(Bloomberg) -- Citigroup Inc. said a U.S. judge is letting it process two bond payments in Argentina, giving it time to exit a custody business there that got stuck in the government’s legal battle with hedge funds.
Citigroup’s Argentine branch can fulfill its duty to process interest payments March 31 and June 30 on bonds issued under local law in U.S. dollars, the bank said Sunday. A judge in Manhattan signed the order March 20, allowing the payments “to the extent certain conditions are satisfied,” the bank said. The filing couldn’t immediately be confirmed in court records.
The ruling helps Citigroup extricate itself from a dispute over the country’s bond payments that was threatening to cripple one of the bank’s oldest overseas units. In 2012, the U.S. court barred Argentina from paying restructured bondholders unless it pays a group led by Paul Singer’s NML Capital that claims $1.7 billion in defaulted debt. Citigroup said last week it’s quitting the custody business in Argentina after the nation threatened to revoke the bank’s license if it didn’t handle the payments.

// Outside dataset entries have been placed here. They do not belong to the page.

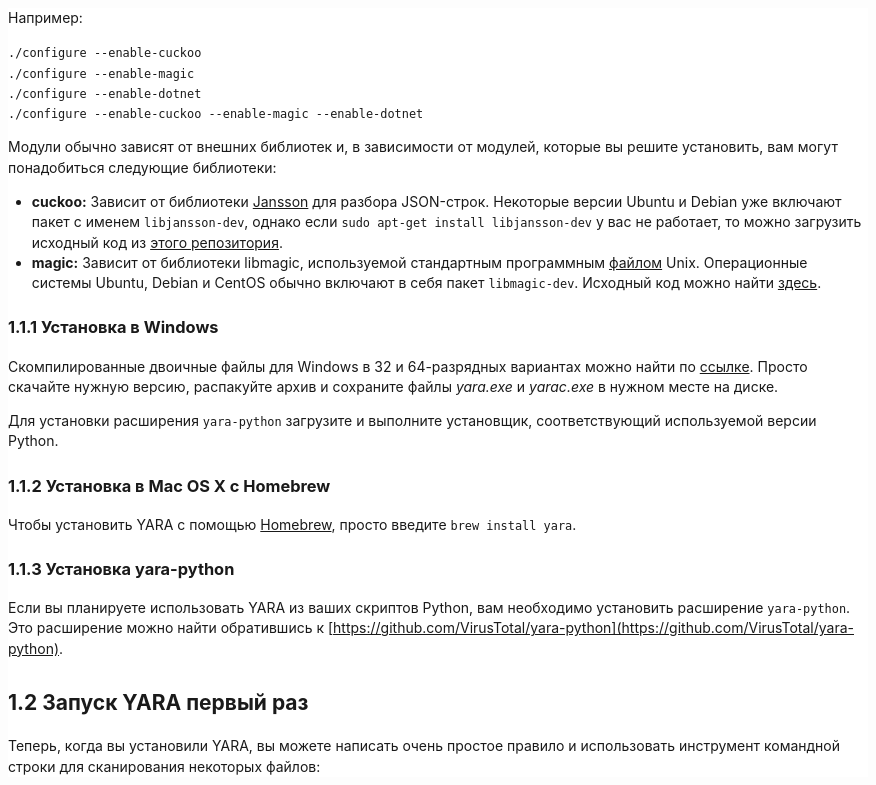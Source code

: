 Например:

	./configure --enable-cuckoo
	./configure --enable-magic
	./configure --enable-dotnet
	./configure --enable-cuckoo --enable-magic --enable-dotnet

Модули обычно зависят от внешних библиотек и, в зависимости от модулей, которые вы решите установить, вам могут понадобиться следующие библиотеки:

- **cuckoo:** Зависит от библиотеки [Jansson](http://www.digip.org/jansson/) для разбора JSON-строк. Некоторые версии Ubuntu и Debian уже включают пакет с именем `libjansson-dev`, однако если `sudo apt-get install libjansson-dev` у вас не работает, то можно загрузить исходный код из [этого репозитория](https://github.com/akheron/jansson).
- **magic:** Зависит от библиотеки libmagic, используемой стандартным программным [файлом](https://en.wikipedia.org/wiki/File_(command)) Unix. Операционные системы Ubuntu, Debian и CentOS обычно включают в себя пакет `libmagic-dev`. Исходный код можно найти [здесь](ftp://ftp.astron.com/pub/file/).

<a name="ch_1.1.1">

### 1.1.1 Установка в Windows

</a>

Скомпилированные двоичные файлы для Windows в 32 и 64-разрядных вариантах можно найти по [ссылке](https://www.dropbox.com/sh/umip8ndplytwzj1/AADdLRsrpJL1CM1vPVAxc5JZa?dl=0). Просто скачайте нужную версию, распакуйте архив и сохраните файлы *yara.exe* и *yarac.exe* в нужном месте на диске.

Для установки расширения `yara-python` загрузите и выполните установщик, соответствующий используемой версии Python.

<a name="ch_1.1.2">

### 1.1.2 Установка в Mac OS X с Homebrew

</a>

Чтобы установить YARA с помощью [Homebrew](https://brew.sh/), просто введите `brew install yara`.

<a name="ch_1.1.3">

### 1.1.3 Установка yara-python

</a>

Если вы планируете использовать YARA из ваших скриптов Python, вам необходимо установить расширение `yara-python`. Это расширение можно найти обратившись к [https://github.com/VirusTotal/yara-python](https://github.com/VirusTotal/yara-python).

<a name="ch_1.2">

## 1.2 Запуск YARA первый раз

</a>

Теперь, когда вы установили YARA, вы можете написать очень простое правило и использовать инструмент командной строки для сканирования некоторых файлов:
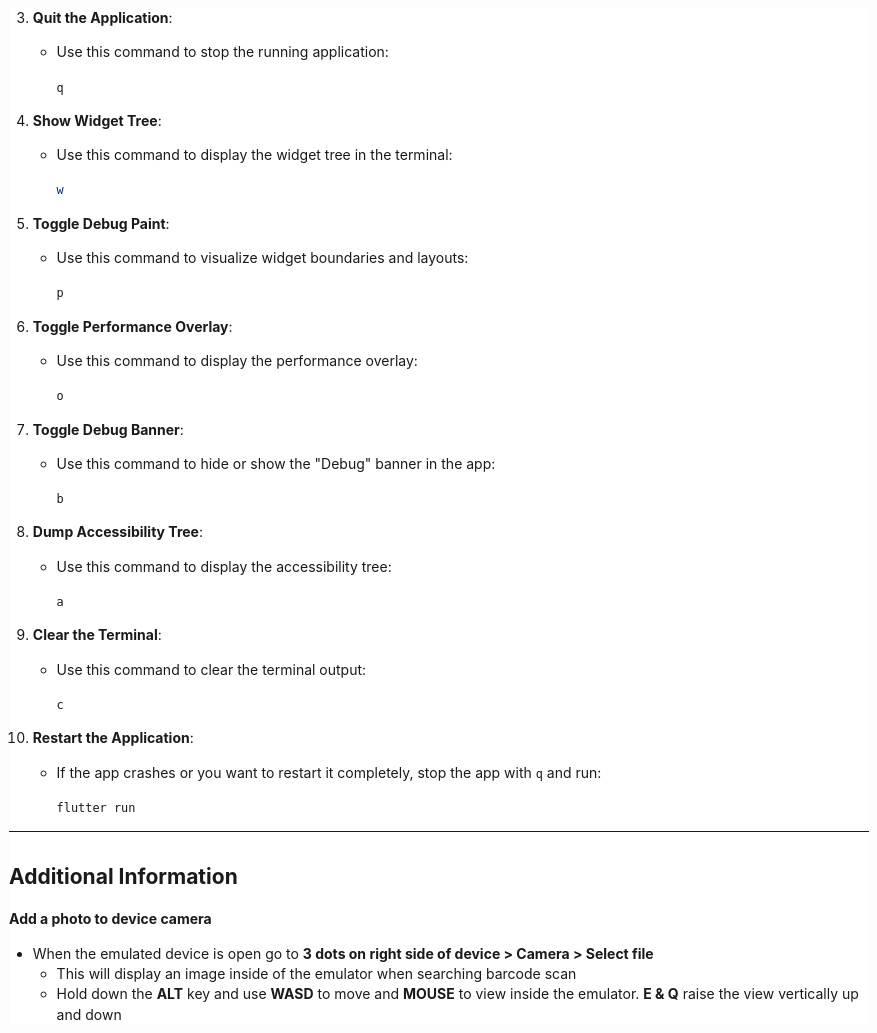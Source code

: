 3. **Quit the Application**:
   - Use this command to stop the running application:
     ```sh
     q
     ```

4. **Show Widget Tree**:
   - Use this command to display the widget tree in the terminal:
     ```sh
     w
     ```

5. **Toggle Debug Paint**:
   - Use this command to visualize widget boundaries and layouts:
     ```sh
     p
     ```

6. **Toggle Performance Overlay**:
   - Use this command to display the performance overlay:
     ```sh
     o
     ```

7. **Toggle Debug Banner**:
   - Use this command to hide or show the "Debug" banner in the app:
     ```sh
     b
     ```

8. **Dump Accessibility Tree**:
   - Use this command to display the accessibility tree:
     ```sh
     a
     ```

9. **Clear the Terminal**:
   - Use this command to clear the terminal output:
     ```sh
     c
     ```

10. **Restart the Application**:
    - If the app crashes or you want to restart it completely, stop the app with `q` and run:
      ```sh
      flutter run
      ```

---


## Additional Information
  **Add a photo to device camera**
   - When the emulated device is open go to **3 dots on right side of device > Camera > Select file**
       - This will display an image inside of the emulator when searching barcode scan
       - Hold down the **ALT** key and use **WASD** to move and **MOUSE** to view inside the emulator. **E & Q** raise the view vertically up and down
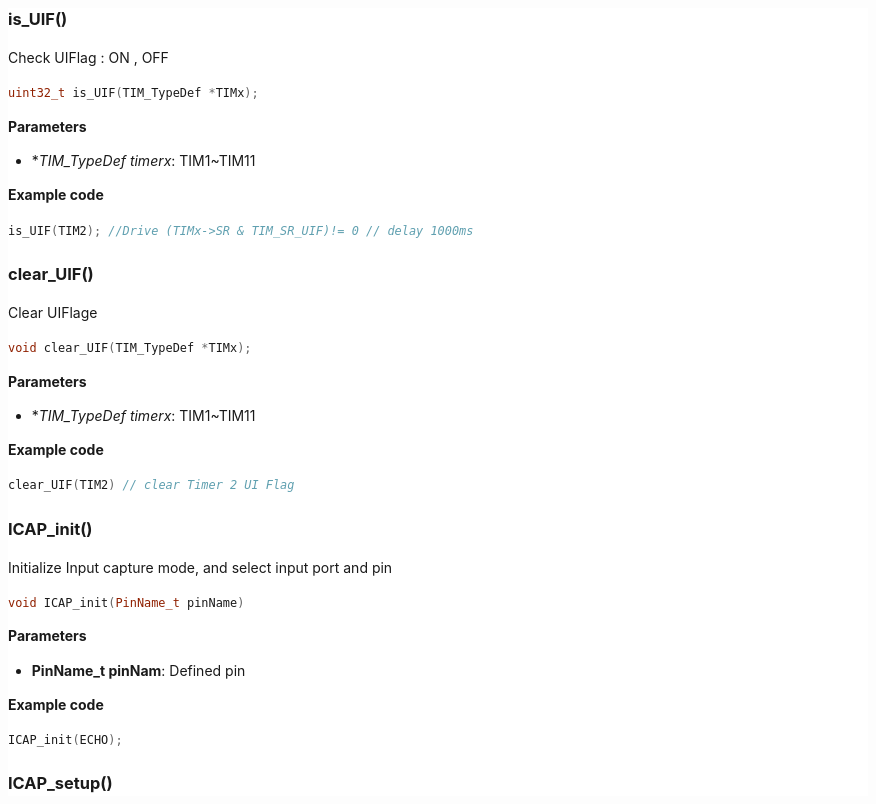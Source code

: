 

### is_UIF()

Check UIFlag : ON , OFF

```c++
uint32_t is_UIF(TIM_TypeDef *TIMx);
```

**Parameters**

* **TIM_TypeDef *timerx**:  TIM1~TIM11

**Example code**

```c++
is_UIF(TIM2); //Drive (TIMx->SR & TIM_SR_UIF)!= 0 // delay 1000ms
```



### clear_UIF()

Clear UIFlage

```c++
void clear_UIF(TIM_TypeDef *TIMx);
```

**Parameters**

* **TIM_TypeDef *timerx**:  TIM1~TIM11

**Example code**

```c++
clear_UIF(TIM2) // clear Timer 2 UI Flag 
```



### ICAP_init()

Initialize Input capture mode, and select input port and pin

```c++
void ICAP_init(PinName_t pinName)
```

**Parameters**

* **PinName_t pinNam**: Defined pin

**Example code**

```c++
ICAP_init(ECHO);   	
```



### ICAP_setup()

Citigroup told U.S. District Judge Thomas Griesa in a March 13 letter that it faced “catastrophic consequences if it doesn’t process the very small payment” of $3.7 million for clients on March 31. Last week, the bank said it “has been repeatedly subjected to the imminent threat of loss of its license in Argentina and criminal, civil and administrative sanctions by the republic, its regulators and its customers.”

‘Largely Unconnected’

The Citibank NA subsidiary had argued that the 2012 ruling blocking Argentina from paying holders of its performing debt didn’t apply to it. Griesa rejected the assertion, ruling March 12 that U.S. dollar-denominated bonds issued in Argentina under that country’s law are covered by the 2012 ban.
NML Capital and creditors reached an agreement with Citibank NA last week that heads off the bank’s appeal of the March 12 ruling, NML said in an e-mailed statement.

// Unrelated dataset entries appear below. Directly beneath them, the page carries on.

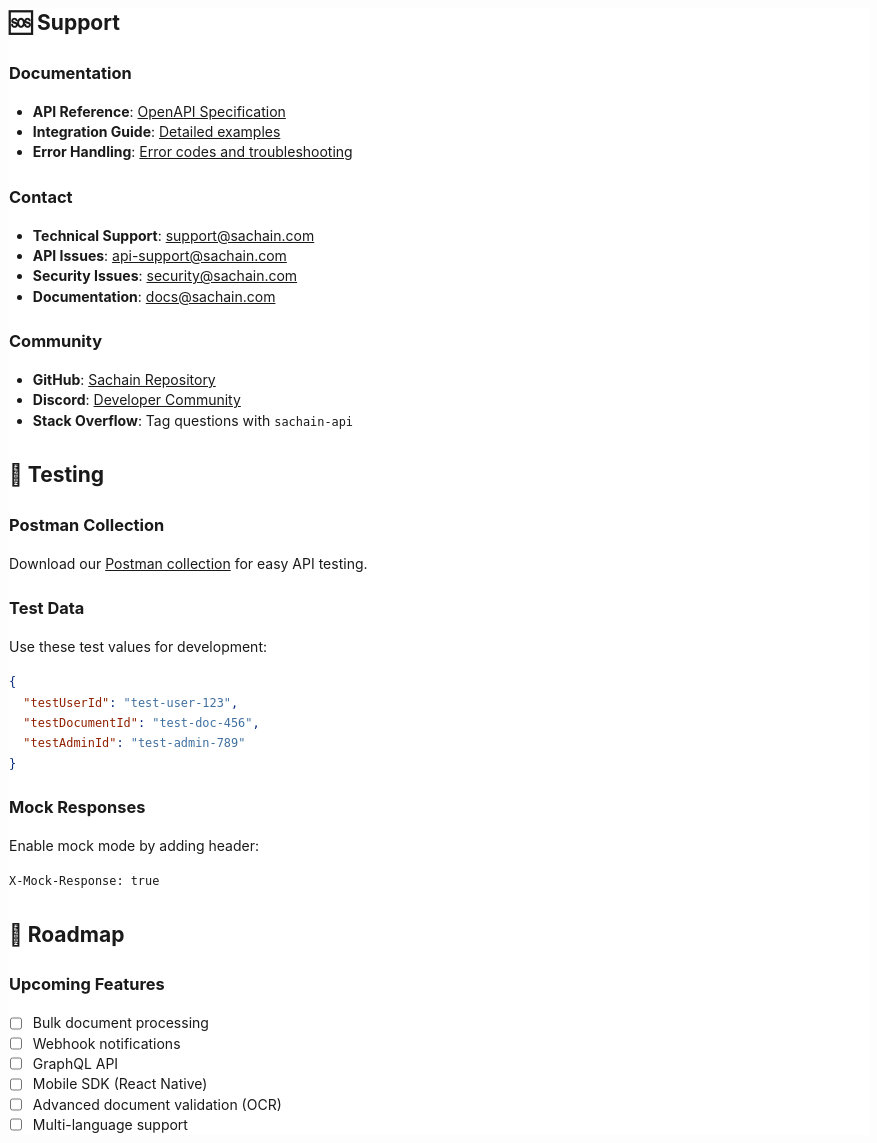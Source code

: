 ## 🆘 Support

### Documentation
- **API Reference**: [OpenAPI Specification](./openapi.yaml)
- **Integration Guide**: [Detailed examples](./integration-guide.md)
- **Error Handling**: [Error codes and troubleshooting](./error-codes.md)

### Contact
- **Technical Support**: support@sachain.com
- **API Issues**: api-support@sachain.com
- **Security Issues**: security@sachain.com
- **Documentation**: docs@sachain.com

### Community
- **GitHub**: [Sachain Repository](https://github.com/sachain/sachain)
- **Discord**: [Developer Community](https://discord.gg/sachain)
- **Stack Overflow**: Tag questions with `sachain-api`

## 🧪 Testing

### Postman Collection
Download our [Postman collection](./postman/sachain-api.json) for easy API testing.

### Test Data
Use these test values for development:

```json
{
  "testUserId": "test-user-123",
  "testDocumentId": "test-doc-456",
  "testAdminId": "test-admin-789"
}
```

### Mock Responses
Enable mock mode by adding header:
```
X-Mock-Response: true
```

## 🔮 Roadmap

### Upcoming Features
- [ ] Bulk document processing
- [ ] Webhook notifications
- [ ] GraphQL API
- [ ] Mobile SDK (React Native)
- [ ] Advanced document validation (OCR)
- [ ] Multi-language support
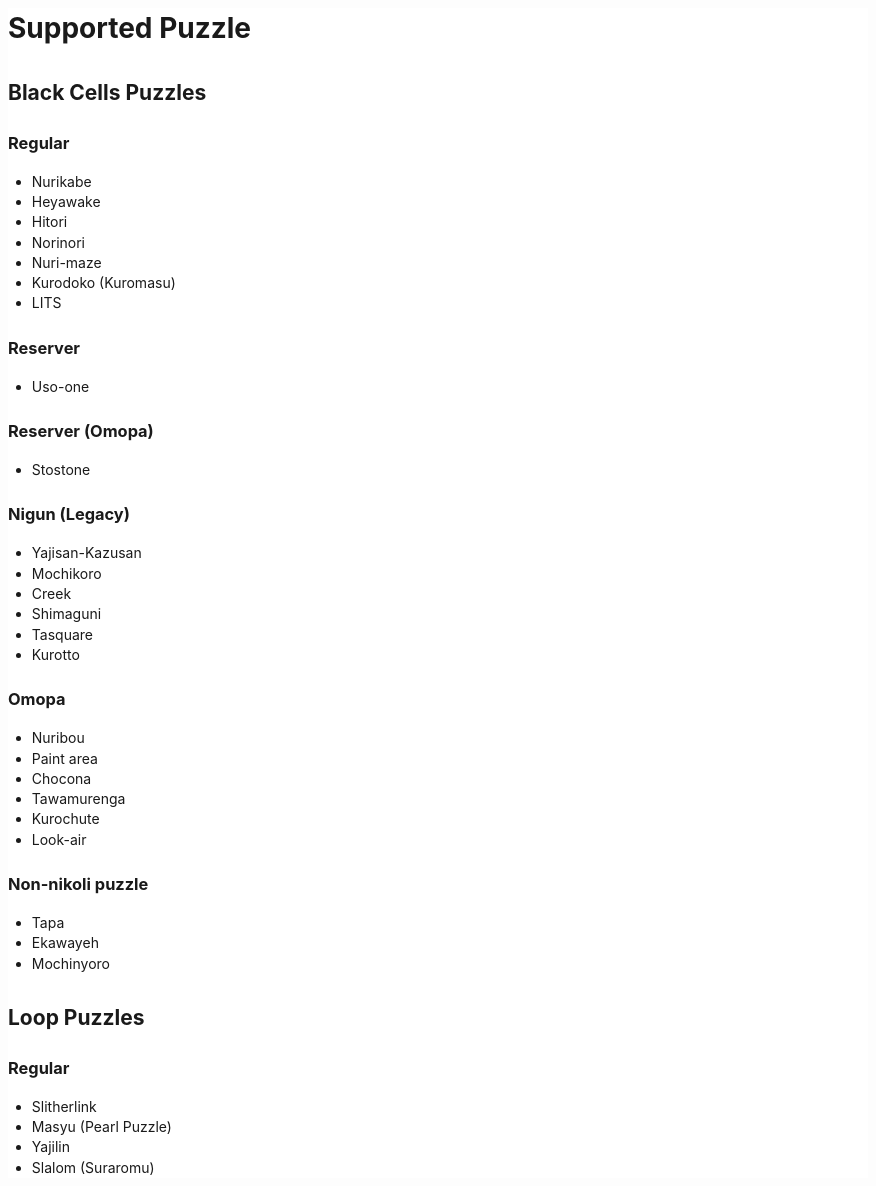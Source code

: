 # Supported Puzzle

## Black Cells Puzzles
### Regular
* Nurikabe
* Heyawake
* Hitori
* Norinori
* Nuri-maze
* Kurodoko (Kuromasu)
* LITS

### Reserver
* Uso-one

### Reserver (Omopa)
* Stostone

### Nigun (Legacy)
* Yajisan-Kazusan
* Mochikoro
* Creek
* Shimaguni
* Tasquare
* Kurotto

### Omopa
* Nuribou
* Paint area
* Chocona
* Tawamurenga
* Kurochute
* Look-air

### Non-nikoli puzzle
* Tapa
* Ekawayeh
* Mochinyoro

## Loop Puzzles
### Regular
* Slitherlink
* Masyu (Pearl Puzzle)
* Yajilin
* Slalom (Suraromu)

“Judge Griesa approved this agreement, which applies only to Citibank and was specifically tailored to address the unique circumstances facing Citi Argentina after Citibank announced it was exiting the custody business,” it said.
Citibank opened the Argentine unit, its first non-U.S. branch, in 1914, according to its website. It has 2,700 employees in the country and 70 branches, according to central bank data. Custody business accounts for about 2 percent of its net income, the firm said Sunday in a statement.

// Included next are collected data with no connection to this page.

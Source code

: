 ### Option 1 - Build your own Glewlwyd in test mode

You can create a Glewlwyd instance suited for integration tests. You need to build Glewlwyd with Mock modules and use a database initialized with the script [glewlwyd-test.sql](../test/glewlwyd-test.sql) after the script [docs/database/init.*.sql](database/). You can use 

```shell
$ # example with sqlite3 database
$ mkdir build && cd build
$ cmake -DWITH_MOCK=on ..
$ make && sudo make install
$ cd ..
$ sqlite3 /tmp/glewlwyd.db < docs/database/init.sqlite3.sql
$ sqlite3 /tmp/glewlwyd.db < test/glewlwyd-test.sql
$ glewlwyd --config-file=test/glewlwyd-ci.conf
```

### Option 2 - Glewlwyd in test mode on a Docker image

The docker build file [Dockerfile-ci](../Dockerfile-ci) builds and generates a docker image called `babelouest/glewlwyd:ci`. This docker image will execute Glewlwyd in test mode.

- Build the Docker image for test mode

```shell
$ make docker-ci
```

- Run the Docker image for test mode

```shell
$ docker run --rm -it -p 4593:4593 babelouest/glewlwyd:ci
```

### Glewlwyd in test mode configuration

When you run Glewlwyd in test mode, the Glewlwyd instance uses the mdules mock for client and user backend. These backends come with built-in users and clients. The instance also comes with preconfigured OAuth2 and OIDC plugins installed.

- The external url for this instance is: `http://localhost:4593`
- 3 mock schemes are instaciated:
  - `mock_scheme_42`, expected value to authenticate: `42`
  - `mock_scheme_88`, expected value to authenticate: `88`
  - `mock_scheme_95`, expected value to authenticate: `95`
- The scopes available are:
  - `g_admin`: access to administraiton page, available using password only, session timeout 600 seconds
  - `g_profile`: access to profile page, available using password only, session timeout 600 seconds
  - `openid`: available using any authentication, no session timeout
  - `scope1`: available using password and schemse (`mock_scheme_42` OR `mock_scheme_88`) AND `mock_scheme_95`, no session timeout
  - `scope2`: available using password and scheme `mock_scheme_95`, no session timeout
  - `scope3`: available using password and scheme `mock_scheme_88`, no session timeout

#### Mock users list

The business “by its very nature, is largely unconnected to the rest of Citi Argentina’s banking activities,” it said. “Citi has been an important contributor to the Argentine economy for more than 100 years and looks forward to continuing to play this vital role in the decades to come.”
The case is NML Capital Ltd. v. Republic of Argentina, 08-cv-06978, U.S. District Court, Southern District of New York (Manhattan).